Southwark Cathedral hosts controversial US pastor

Aug 23, 2019 by

See announcement at Southwark Cathedral two days ago:

Shameless – Presented by Nadia Bolz-Weber.

Southwark Cathedral are delighted to announce that Nadia Bolz-Weber will be joining us for an evening prior to her appearance at the Greenbelt Festival 2019. Raw, intimate, and timely, Nadia Bolz-Weber’s latest book offers a full-blown overhaul of our harmful and antiquated ideas about sex, gender, and our bodies.

More about Bolz-Weber:

Liberal pastor melts purity rings into vagina statue and gives it to abortion advocate, by Leah MarieAnn Klett, Christian Post:

Liberal Lutheran Pastor Nadia Bolz-Weber unveiled a sculpture of a vulva made entirely of old purity rings to protest evangelical purity culture and presented it to pro-abortion second-wave feminist Gloria Steinem.
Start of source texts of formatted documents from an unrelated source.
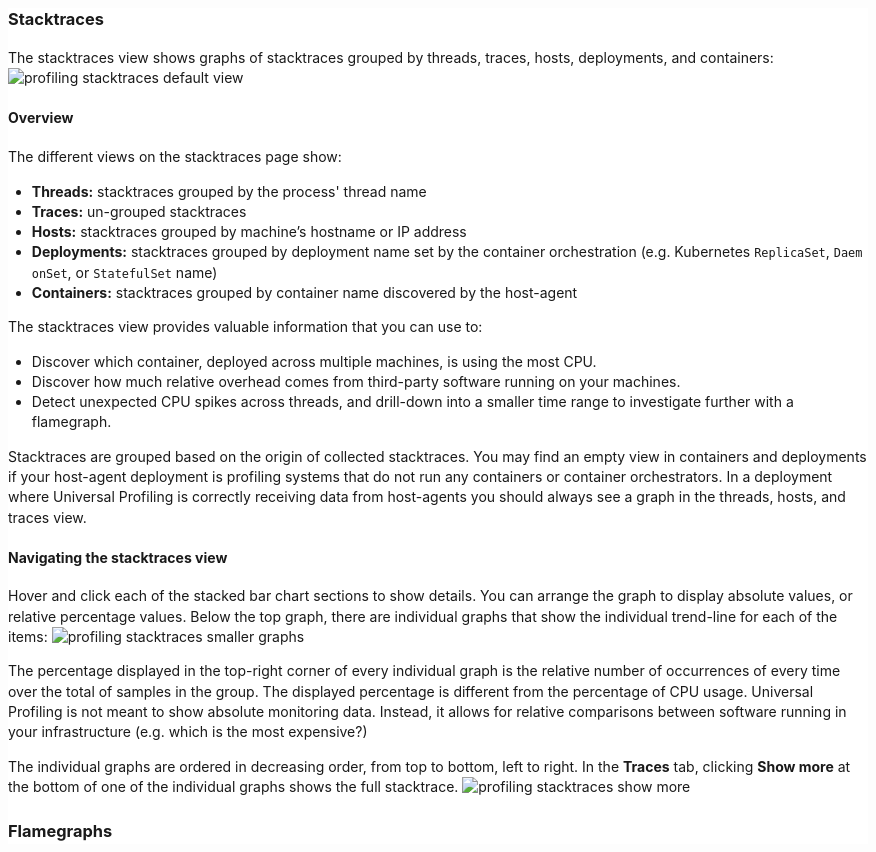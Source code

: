 
### Stacktraces

The stacktraces view shows graphs of stacktraces grouped by threads, traces, hosts, deployments, and containers:
![profiling stacktraces default view](https://www.elastic.co/docs/solutions/images/observability-profiling-stacktraces-default-view.png)


#### Overview

The different views on the stacktraces page show:
- **Threads:** stacktraces grouped by the process' thread name
- **Traces:** un-grouped stacktraces
- **Hosts:** stacktraces grouped by machine’s hostname or IP address
- **Deployments:** stacktraces grouped by deployment name set by the container orchestration (e.g. Kubernetes `ReplicaSet`, `DaemonSet`, or `StatefulSet` name)
- **Containers:** stacktraces grouped by container name discovered by the host-agent

The stacktraces view provides valuable information that you can use to:
- Discover which container, deployed across multiple machines, is using the most CPU.
- Discover how much relative overhead comes from third-party software running on your machines.
- Detect unexpected CPU spikes across threads, and drill-down into a smaller time range to investigate further with a flamegraph.

Stacktraces are grouped based on the origin of collected stacktraces. You may find an empty view in containers and deployments if your host-agent deployment is profiling systems that do not run any containers or container orchestrators. In a deployment where Universal Profiling is correctly receiving data from host-agents you should always see a graph in the threads, hosts, and traces view.

#### Navigating the stacktraces view

Hover and click each of the stacked bar chart sections to show details. You can arrange the graph to display absolute values, or relative percentage values.
Below the top graph, there are individual graphs that show the individual trend-line for each of the items:
![profiling stacktraces smaller graphs](https://www.elastic.co/docs/solutions/images/observability-profiling-stacktraces-smaller-graphs.png)

The percentage displayed in the top-right corner of every individual graph is the relative number of occurrences of every time over the total of samples in the group.
<note>
  The displayed percentage is different from the percentage of CPU usage. Universal Profiling is not meant to show absolute monitoring data. Instead, it allows for relative comparisons between software running in your infrastructure (e.g. which is the most expensive?)
</note>

The individual graphs are ordered in decreasing order, from top to bottom, left to right.
In the **Traces** tab, clicking **Show more** at the bottom of one of the individual graphs shows the full stacktrace.
![profiling stacktraces show more](https://www.elastic.co/docs/solutions/images/observability-profiling-stacktraces-show-more.png)


### Flamegraphs
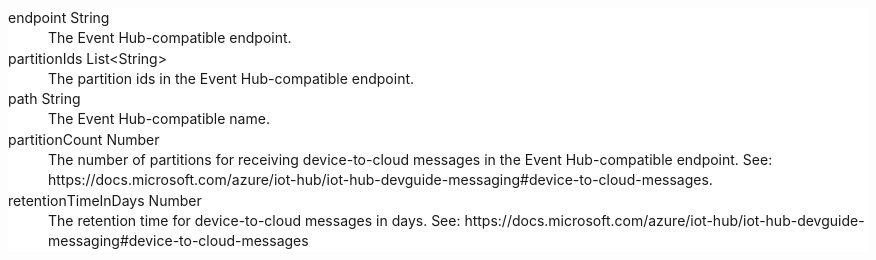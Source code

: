 <div>
<pulumi-choosable type="language" values="yaml">
<dl class="resources-properties"><dt class="property-required"
            title="Required">
        <span id="endpoint_yaml">
<a data-swiftype-name="resource-property" data-swiftype-type="text" href="#endpoint_yaml" style="color: inherit; text-decoration: inherit;">endpoint</a>
</span>
        <span class="property-indicator"></span>
        <span class="property-type">String</span>
    </dt>
    <dd>The Event Hub-compatible endpoint.</dd><dt class="property-required"
            title="Required">
        <span id="partitionids_yaml">
<a data-swiftype-name="resource-property" data-swiftype-type="text" href="#partitionids_yaml" style="color: inherit; text-decoration: inherit;">partition<wbr>Ids</a>
</span>
        <span class="property-indicator"></span>
        <span class="property-type">List&lt;String&gt;</span>
    </dt>
    <dd>The partition ids in the Event Hub-compatible endpoint.</dd><dt class="property-required"
            title="Required">
        <span id="path_yaml">
<a data-swiftype-name="resource-property" data-swiftype-type="text" href="#path_yaml" style="color: inherit; text-decoration: inherit;">path</a>
</span>
        <span class="property-indicator"></span>
        <span class="property-type">String</span>
    </dt>
    <dd>The Event Hub-compatible name.</dd><dt class="property-optional"
            title="Optional">
        <span id="partitioncount_yaml">
<a data-swiftype-name="resource-property" data-swiftype-type="text" href="#partitioncount_yaml" style="color: inherit; text-decoration: inherit;">partition<wbr>Count</a>
</span>
        <span class="property-indicator"></span>
        <span class="property-type">Number</span>
    </dt>
    <dd>The number of partitions for receiving device-to-cloud messages in the Event Hub-compatible endpoint. See: https://docs.microsoft.com/azure/iot-hub/iot-hub-devguide-messaging#device-to-cloud-messages.</dd><dt class="property-optional"
            title="Optional">
        <span id="retentiontimeindays_yaml">
<a data-swiftype-name="resource-property" data-swiftype-type="text" href="#retentiontimeindays_yaml" style="color: inherit; text-decoration: inherit;">retention<wbr>Time<wbr>In<wbr>Days</a>
</span>
        <span class="property-indicator"></span>
        <span class="property-type">Number</span>
    </dt>
    <dd>The retention time for device-to-cloud messages in days. See: https://docs.microsoft.com/azure/iot-hub/iot-hub-devguide-messaging#device-to-cloud-messages</dd></dl>
</pulumi-choosable>
</div>
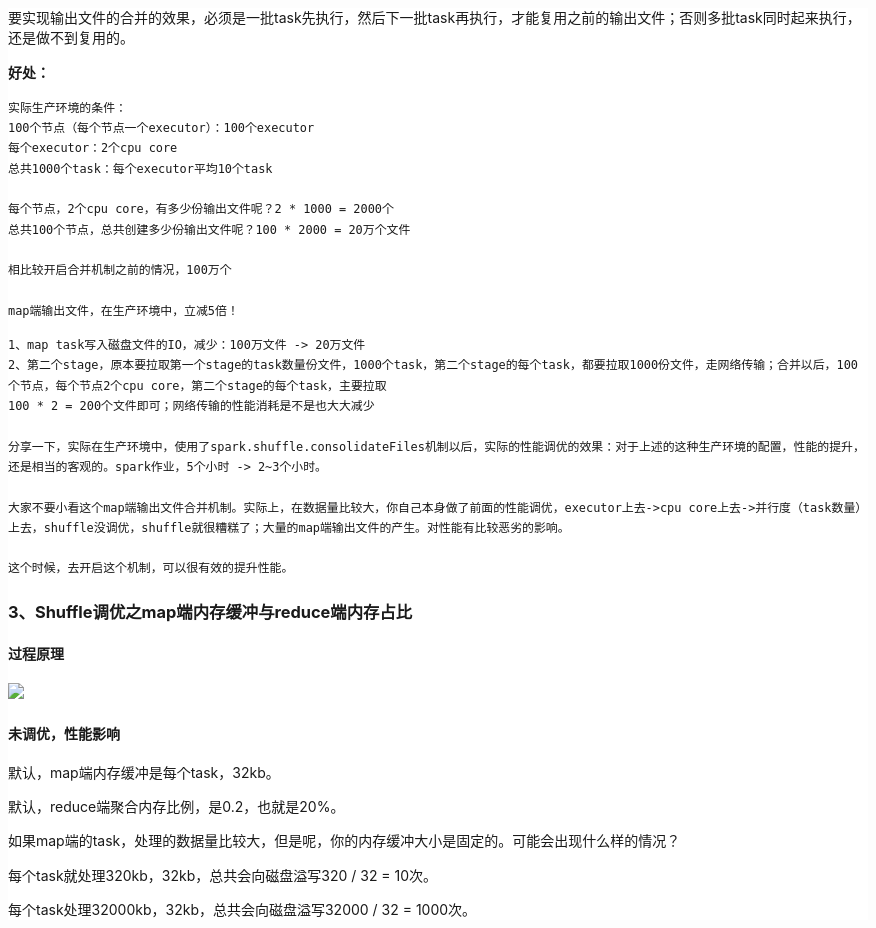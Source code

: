 要实现输出文件的合并的效果，必须是一批task先执行，然后下一批task再执行，才能复用之前的输出文件；否则多批task同时起来执行，还是做不到复用的。



**好处：**

```
实际生产环境的条件：
100个节点（每个节点一个executor）：100个executor
每个executor：2个cpu core
总共1000个task：每个executor平均10个task

每个节点，2个cpu core，有多少份输出文件呢？2 * 1000 = 2000个
总共100个节点，总共创建多少份输出文件呢？100 * 2000 = 20万个文件

相比较开启合并机制之前的情况，100万个

map端输出文件，在生产环境中，立减5倍！
```

```
1、map task写入磁盘文件的IO，减少：100万文件 -> 20万文件
2、第二个stage，原本要拉取第一个stage的task数量份文件，1000个task，第二个stage的每个task，都要拉取1000份文件，走网络传输；合并以后，100个节点，每个节点2个cpu core，第二个stage的每个task，主要拉取
100 * 2 = 200个文件即可；网络传输的性能消耗是不是也大大减少

分享一下，实际在生产环境中，使用了spark.shuffle.consolidateFiles机制以后，实际的性能调优的效果：对于上述的这种生产环境的配置，性能的提升，还是相当的客观的。spark作业，5个小时 -> 2~3个小时。

大家不要小看这个map端输出文件合并机制。实际上，在数据量比较大，你自己本身做了前面的性能调优，executor上去->cpu core上去->并行度（task数量）上去，shuffle没调优，shuffle就很糟糕了；大量的map端输出文件的产生。对性能有比较恶劣的影响。

这个时候，去开启这个机制，可以很有效的提升性能。
```



### 3、Shuffle调优之map端内存缓冲与reduce端内存占比

#### 过程原理

![](D:\MyFile\求职面试\spark_picture\map端内存缓冲与reduce端内存占比.png)



#### 未调优，性能影响

默认，map端内存缓冲是每个task，32kb。

默认，reduce端聚合内存比例，是0.2，也就是20%。



如果map端的task，处理的数据量比较大，但是呢，你的内存缓冲大小是固定的。可能会出现什么样的情况？



每个task就处理320kb，32kb，总共会向磁盘溢写320 / 32 = 10次。

每个task处理32000kb，32kb，总共会向磁盘溢写32000 / 32 = 1000次。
In some evangelical Christian circles, purity rings, also known as “promise” or “chastity” rings, were given to young girls as symbols of a promise they made to abstain from sexual activity until marriage.

The controversial pastor, who has defended the use of so-called “ethically sourced p*rn,” first announced her art project at the 2018 Makers Conference, where she explained she wants to “take down” the “church’s teachings around sex” and evangelical purity culture.

Read here

ELCA ‘Star,’ Pastor Nadia Bolz-Weber, Believes and Teaches Wiccan Goddess is Another ‘Aspect’ of Christian God, from Exposing the ELCA:

ELCA pastor and author Nadia Bolz-Weber is held in high esteem among the leadership of the Evangelical Lutheran Church in America. She is asked to speak at many large denominational gatherings and high-profile ELCA services indicating how she is revered in the denomination. The ELCA’s Metropolitan New York Synod posted on Facebook that “Pastor Nadia is the closest thing the ELCA has to a rock star.”

Rev. Bolz-Weber was involved in Wicca before going to an ELCA seminary to become a pastor.

On a Bolz-Weber book publicity tour, Nadia read to the audience from her memoir about this time of her life saying, “I had never stopped believing in God, not really. But I did have to go hang out with His aunt for awhile. She is called the goddess. My first experience with Wicca . . .”

The ELCA ‘rock star’ goes on –

“The goddess we spoke of never felt to me like a substitute for God but simply another aspect of the divine, like God’s aunt or something. When I tell other Christians of my time with the goddess I think they expect me to characterize it as a period in my life when I was misguided and that now thankfully I have come back to both Jesus and my senses. But it’s not like that. I can’t imagine that the God of the universe is limited to our ideas of God. I can’t image that God doesn’t reveal Godself in countless ways outside of the simple system of Christianity. And in a way I need a god who is bigger and more nimble and more mysterious than what I could understand or contrive.”